We already know how "dense" it is. 40mm2 at 45nm for 32MB.
Also we know Durango is low speed at 100GB/s, heck it would be very slow even for an eDram bank.
When including overhead, at 45nm Mosys 1T-SRAM-Q (expensive process, 4x density) would end up at 34mm2 and IBM eDRAM would be 45mm2 (even more expensive process, 3x density). SRAM at the same process would be 133mm2 at 45nm, so it would be below 60mm2 at 28nm. The same data from Mosys shows a 50% overhead for SRAM at 90, 65 and 45, so I'm using it for 28 too. It all fits, the numbers still give me 60mm2 no matter how I slice them. Even when using a die shot of the WiiU and crunching the numbers in reverse.
It's the wrong reference. Your mistake is caused by your inability to differentiate between a last level cache and a simple pool of ram. That's why you end up with such a hilariously wrong number. You need to explain the WiiU ram area with a better explanation than "it's dense".
I can't elaborate on your estimate but if the scratchpad is indeed in that ballpark, 60mm^2, it would make sense to me to cut corners and try to get the chip under the 185mm^2.
A cap verde with that amount would in that ball park. Though looking at Durango, there are 2 more CUs, more memory controllers, as I see it you also have fit the IO (as in Xenos) to feed the CPU, etc. Definitely it would miss the mark.
It really make me wonder about which GPU architecture MSFT chose its GPU.
From juniper was ~1 billion transistors, Cap verde is 1.5 millions the scaling is almost perfect wrt to transistor density. I wonder about how many transistors a 12 SIMD GPU based on Cayman architecture would "weight".
It is worse to notice that the 4 SIMD (/256sp vliw4 design) version of trinity beats in most of the cases (or at worst matches) the highest end llano part which features 5 SIMD (/400sp vliw5 design).
It is quiet a feat, too bad there wasn't that many products released based on that architecture so it is tough to guess how good are the "perf per transistor".
I wish we could compare say Juniper, a 10 SIMD part based on Cayman architecture and cap verde wrt to perfs and perfs per transistors. Looking at both Cayman and trinity I would assert that a 10 SIMD/16 ROPs would be in the ball park of juniper wrt to transistor count while out performing it in every scenario. I would also bet that it would also bet that it performs closer to Cap verde than to Juniper.
Overall I wonder if MSFT could have looked at existing AMD architecture ask for an estimate about how "big" a Vliw4 would be using TSMC 28 nm process and decided it was good enough.
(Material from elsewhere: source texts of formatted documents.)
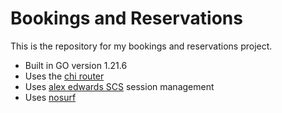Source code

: # Bookings and Reservations

This is the repository for my bookings and reservations project.

-   Built in GO version 1.21.6
-   Uses the [chi router](https://github.com/go-chi/chi/v5)
-   Uses [alex edwards SCS](https://github.com/alexedwards/scs/v2) session management
-   Uses [nosurf](https://github.com/justinas/nosurf)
Overall the transistor density could be lower than in Cap verde but it could still be a "win" with regard to the die size. Say if the scaling is 0.6 (GCN pulls a perfect 0.5), assuming a 1 billion transistor chip (~juniper) with 10 SIMD and 16 ROPs (vliw4 design), you get a 100mm^2 chip vs 123 for cap verde. Saving 23mm^2 may not sound like that much but MSFT could definitely be after those kind of "win".
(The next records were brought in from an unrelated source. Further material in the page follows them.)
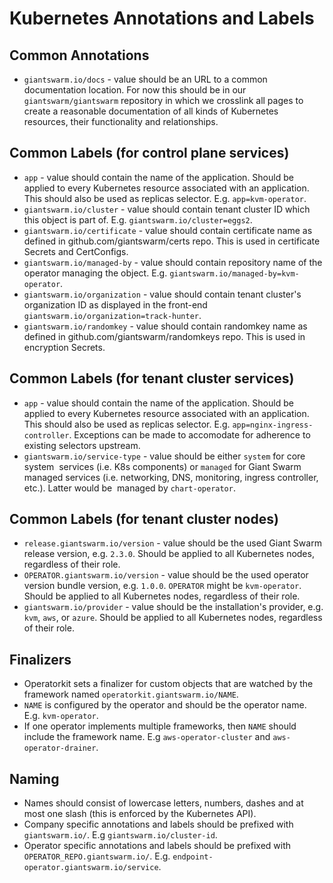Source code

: # Kubernetes Annotations and Labels

## Common Annotations

- `giantswarm.io/docs` - value should be an URL to a common documentation
  location. For now this should be in our `giantswarm/giantswarm` repository in
  which we crosslink all pages to create a reasonable documentation of all kinds
  of Kubernetes resources, their functionality and relationships.

## Common Labels (for control plane services)

- `app` - value should contain the name of the application. Should be applied
  to every Kubernetes resource associated with an application. This should
  also be used as replicas selector. E.g. `app=kvm-operator`.
- `giantswarm.io/cluster` - value should contain tenant cluster ID which this
  object is part of. E.g. `giantswarm.io/cluster=eggs2`.
- `giantswarm.io/certificate` - value should contain certificate name as
  defined in github.com/giantswarm/certs repo. This is used in certificate
  Secrets and CertConfigs.
- `giantswarm.io/managed-by` - value should contain repository name of the
  operator managing the object. E.g. `giantswarm.io/managed-by=kvm-operator`.
- `giantswarm.io/organization` - value should contain tenant cluster's
  organization ID as displayed in the front-end
  `giantswarm.io/organization=track-hunter`.
- `giantswarm.io/randomkey` - value should contain randomkey name as defined in
  github.com/giantswarm/randomkeys repo. This is used in encryption Secrets.

## Common Labels (for tenant cluster services)

- `app` - value should contain the name of the application. Should be applied
  to every Kubernetes resource associated with an application. This should
  also be used as replicas selector. E.g. `app=nginx-ingress-controller`.
  Exceptions can be made to accomodate for adherence to existing selectors
  upstream.
- `giantswarm.io/service-type` - value should be either `system` for core system
  services (i.e. K8s components) or `managed` for Giant Swarm managed services
  (i.e. networking, DNS, monitoring, ingress controller, etc.). Latter would be
  managed by `chart-operator`.

## Common Labels (for tenant cluster nodes)

- `release.giantswarm.io/version` - value should be the used Giant Swarm release
  version, e.g. `2.3.0`. Should be applied to all Kubernetes nodes, regardless
  of their role.
- `OPERATOR.giantswarm.io/version` - value should be the used operator
  version bundle version, e.g. `1.0.0`. `OPERATOR` might be `kvm-operator`.
  Should be applied to all Kubernetes nodes, regardless of their role.
- `giantswarm.io/provider` - value should be the installation's provider, e.g.
  `kvm`, `aws`, or `azure`. Should be applied to all Kubernetes nodes,
  regardless of their role.

## Finalizers

- Operatorkit sets a finalizer for custom objects that are watched by the
  framework named `operatorkit.giantswarm.io/NAME`.
- `NAME` is configured by the operator and should be the operator name. E.g.
  `kvm-operator`.
- If one operator implements multiple frameworks, then `NAME` should include
  the framework name. E.g `aws-operator-cluster` and
  `aws-operator-drainer`.

## Naming

- Names should consist of lowercase letters, numbers, dashes and at most one
  slash (this is enforced by the Kubernetes API).
- Company specific annotations and labels should be prefixed with
  `giantswarm.io/`. E.g `giantswarm.io/cluster-id`.
- Operator specific annotations and labels should be prefixed with
  `OPERATOR_REPO.giantswarm.io/`. E.g.
  `endpoint-operator.giantswarm.io/service`.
If they could get 2 chips, =<185mm^2 for the GPU and =<80mm^2 for the CPU, definitely I could see the system sell for cheap, as I said pretty much replacing the existing SKU (pretty much the silicon budget of Xenos alone at the 360 launch).
They may do like Nintendo put the two chips on a MCM with a single cooling solution.
Power consumption could be surprisingly low.
25 Watts for the CPU doesn't sound out of place
45-55 Watts for the GPU (extrapolate from cap verde hd 7750, which have less SIMD, the same amount of ROPs, a tad higher clock speed, a more power hungry memory controller but durango has more of them, the figure sounds "right").
~80 Watts for the heart of the system.
EDIT
All this is not super clear to say in another manner, I wonder if AMD it-self for Trinity may have vouched for their VLIW4 design based on its own merit more than based on timeline issues.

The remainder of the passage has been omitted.